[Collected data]
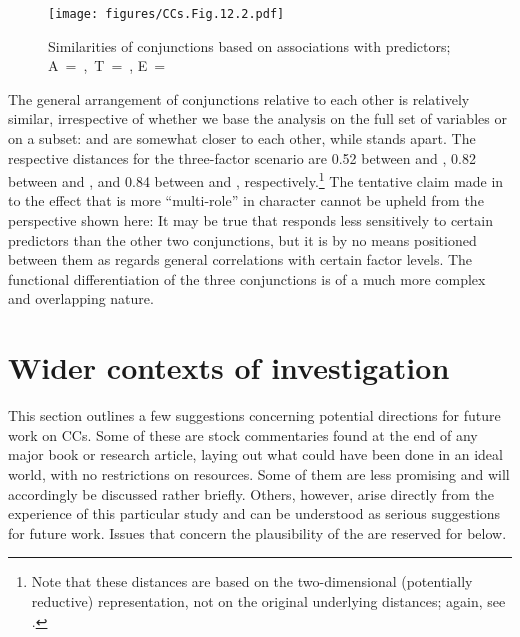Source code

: \begin{figure}
\texttt{[image: figures/CCs.Fig.12.2.pdf]}
\caption{\label{bkm:Ref80963762}\label{fig:12.2}Similarities of conjunctions based on associations with predictors; A~=~,~T~=~, E~=~}
\end{figure}

The general arrangement of conjunctions relative to each other is relatively similar, irrespective of whether we base the analysis on the full set of variables or on a subset:  and  are somewhat closer to each other, while  stands apart. The respective distances for the three-factor scenario are 0.52 between  and , 0.82 between  and , and 0.84 between  and , respectively.\footnote{Note that these distances are based on the two-dimensional (potentially reductive) representation, not on the original underlying distances; again, see \citet{Schützler2022}.} The tentative claim made in  to the effect that  is more “multi-role” in character cannot be upheld from the perspective shown here: It may be true that  responds less sensitively to certain predictors than the other two conjunctions, but it is by no means positioned between them as regards general correlations with certain factor levels. The functional differentiation of the three conjunctions is of a much more complex and overlapping nature.

\section{Wider contexts of investigation}\label{sec:12.2}\label{bkm:Ref82933818}\label{bkm:Ref80005891}\label{bkm:Ref80607069}

This section outlines a few suggestions concerning potential directions for future work on CCs. Some of these are stock commentaries found at the end of any major book or research article, laying out what could have been done in an ideal world, with no restrictions on resources. Some of them are less promising and will accordingly be discussed rather briefly. Others, however, arise directly from the experience of this particular study and can be understood as serious suggestions for future work. Issues that concern the plausibility of the  are reserved for  below.


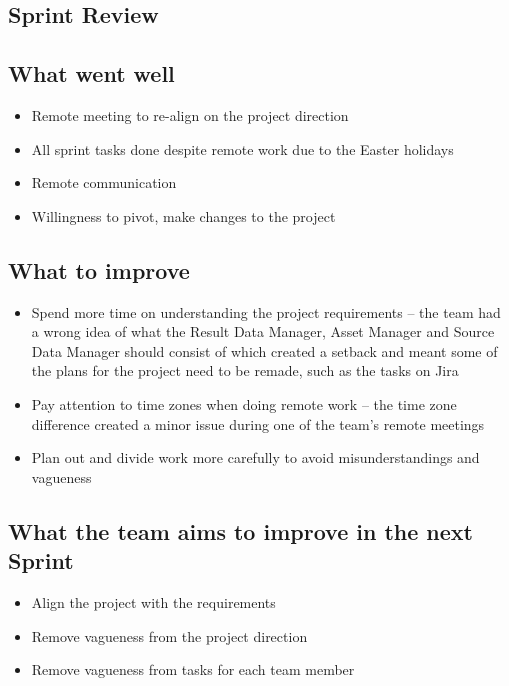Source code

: \documentclass[12pt]{report}
\begin{document}

\subsection*{Sprint Review}

\subsection*{What went well}
\begin{itemize}
    \item Remote meeting to re-align on the project direction
    \item All sprint tasks done despite remote work due to the Easter holidays
    \item Remote communication
    \item Willingness to pivot, make changes to the project
\end{itemize}

\subsection*{What to improve}
\begin{itemize}
    \item Spend more time on understanding the project requirements -- the team had a wrong idea of what the Result Data Manager, Asset Manager and Source Data Manager should consist of which created a setback and meant some of the plans for the project need to be remade, such as the tasks on Jira
    \item Pay attention to time zones when doing remote work -- the time zone difference created a minor issue during one of the team's remote meetings
    \item Plan out and divide work more carefully to avoid misunderstandings and vagueness
\end{itemize}

\subsection*{What the team aims to improve in the next Sprint}
\begin{itemize}
    \item Align the project with the requirements
    \item Remove vagueness from the project direction
    \item Remove vagueness from tasks for each team member
\end{itemize}
\clearpage
\end{document}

Assignment –
Pictures stay out; reproduce every line of the records exactly.

Solution to this task –
Source code

: \begin{figure}
\texttt{[image: figures/CCs.Fig.12.2.pdf]}
\caption{\label{bkm:Ref80963762}\label{fig:12.2}Similarities of conjunctions based on associations with predictors; A~=~,~T~=~, E~=~}
\end{figure}

The general arrangement of conjunctions relative to each other is relatively similar, irrespective of whether we base the analysis on the full set of variables or on a subset:  and  are somewhat closer to each other, while  stands apart. The respective distances for the three-factor scenario are 0.52 between  and , 0.82 between  and , and 0.84 between  and , respectively.\footnote{Note that these distances are based on the two-dimensional (potentially reductive) representation, not on the original underlying distances; again, see \citet{Schützler2022}.} The tentative claim made in  to the effect that  is more “multi-role” in character cannot be upheld from the perspective shown here: It may be true that  responds less sensitively to certain predictors than the other two conjunctions, but it is by no means positioned between them as regards general correlations with certain factor levels. The functional differentiation of the three conjunctions is of a much more complex and overlapping nature.

\section{Wider contexts of investigation}\label{sec:12.2}\label{bkm:Ref82933818}\label{bkm:Ref80005891}\label{bkm:Ref80607069}

This section outlines a few suggestions concerning potential directions for future work on CCs. Some of these are stock commentaries found at the end of any major book or research article, laying out what could have been done in an ideal world, with no restrictions on resources. Some of them are less promising and will accordingly be discussed rather briefly. Others, however, arise directly from the experience of this particular study and can be understood as serious suggestions for future work. Issues that concern the plausibility of the  are reserved for  below.


Source code

: \documentclass[12pt]{report}
\begin{document}

\subsection*{Sprint Review}

\subsection*{What went well}
\begin{itemize}
    \item Remote meeting to re-align on the project direction
    \item All sprint tasks done despite remote work due to the Easter holidays
    \item Remote communication
    \item Willingness to pivot, make changes to the project
\end{itemize}

\subsection*{What to improve}
\begin{itemize}
    \item Spend more time on understanding the project requirements -- the team had a wrong idea of what the Result Data Manager, Asset Manager and Source Data Manager should consist of which created a setback and meant some of the plans for the project need to be remade, such as the tasks on Jira
    \item Pay attention to time zones when doing remote work -- the time zone difference created a minor issue during one of the team's remote meetings
    \item Plan out and divide work more carefully to avoid misunderstandings and vagueness
\end{itemize}

\subsection*{What the team aims to improve in the next Sprint}
\begin{itemize}
    \item Align the project with the requirements
    \item Remove vagueness from the project direction
    \item Remove vagueness from tasks for each team member
\end{itemize}
\clearpage
\end{document}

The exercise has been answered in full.